#### TASK ITEM
When the line containing "[晨曲](https://music.163.com/#/song?id=25731824) - 格里格" is reached, include it and end there; set down verbatim every line before it, starting at the top of the records.
:: INFORMATION
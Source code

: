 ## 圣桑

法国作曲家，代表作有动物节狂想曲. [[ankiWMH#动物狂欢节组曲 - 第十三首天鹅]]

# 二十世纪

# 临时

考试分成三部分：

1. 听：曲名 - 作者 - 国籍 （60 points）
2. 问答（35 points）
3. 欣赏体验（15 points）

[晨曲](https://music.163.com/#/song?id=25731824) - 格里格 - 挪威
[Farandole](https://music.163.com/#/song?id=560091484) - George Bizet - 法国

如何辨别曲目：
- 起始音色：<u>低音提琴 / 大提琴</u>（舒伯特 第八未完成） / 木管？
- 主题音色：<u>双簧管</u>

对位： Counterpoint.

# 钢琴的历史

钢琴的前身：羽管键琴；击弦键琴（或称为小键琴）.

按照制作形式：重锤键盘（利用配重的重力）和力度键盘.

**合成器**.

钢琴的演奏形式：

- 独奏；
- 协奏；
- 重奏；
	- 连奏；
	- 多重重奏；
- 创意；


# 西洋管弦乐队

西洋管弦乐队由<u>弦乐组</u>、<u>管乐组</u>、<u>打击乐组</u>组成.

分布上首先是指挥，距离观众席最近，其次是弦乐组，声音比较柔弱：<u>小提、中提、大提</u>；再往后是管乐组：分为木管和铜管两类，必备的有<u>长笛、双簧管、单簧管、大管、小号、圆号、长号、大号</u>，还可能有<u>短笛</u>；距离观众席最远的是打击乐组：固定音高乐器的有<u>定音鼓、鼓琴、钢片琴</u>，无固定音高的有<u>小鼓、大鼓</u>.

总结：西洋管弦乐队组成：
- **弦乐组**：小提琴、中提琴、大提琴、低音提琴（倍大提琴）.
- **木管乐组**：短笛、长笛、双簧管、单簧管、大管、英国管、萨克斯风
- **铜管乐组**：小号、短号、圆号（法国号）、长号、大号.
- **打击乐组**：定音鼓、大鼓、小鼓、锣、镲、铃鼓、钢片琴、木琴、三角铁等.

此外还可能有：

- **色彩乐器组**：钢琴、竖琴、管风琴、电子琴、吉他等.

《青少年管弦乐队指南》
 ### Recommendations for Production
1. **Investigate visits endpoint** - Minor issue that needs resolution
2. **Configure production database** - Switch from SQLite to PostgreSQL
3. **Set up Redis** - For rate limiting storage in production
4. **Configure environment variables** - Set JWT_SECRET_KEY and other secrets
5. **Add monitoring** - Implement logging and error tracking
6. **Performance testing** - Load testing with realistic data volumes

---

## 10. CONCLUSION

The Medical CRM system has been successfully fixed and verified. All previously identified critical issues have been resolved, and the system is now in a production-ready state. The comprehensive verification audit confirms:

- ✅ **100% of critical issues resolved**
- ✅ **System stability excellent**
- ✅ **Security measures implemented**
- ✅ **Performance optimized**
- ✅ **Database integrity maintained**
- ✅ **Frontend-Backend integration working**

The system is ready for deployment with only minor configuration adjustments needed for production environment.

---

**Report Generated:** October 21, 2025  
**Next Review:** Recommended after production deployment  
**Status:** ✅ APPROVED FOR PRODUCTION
::::
#### TASK OUTPUT
Source code

: ## 圣桑

法国作曲家，代表作有动物节狂想曲. [[ankiWMH#动物狂欢节组曲 - 第十三首天鹅]]

# 二十世纪

# 临时

考试分成三部分：

1. 听：曲名 - 作者 - 国籍 （60 points）
2. 问答（35 points）
3. 欣赏体验（15 points）

[晨曲](https://music.163.com/#/song?id=25731824) - 格里格 - 挪威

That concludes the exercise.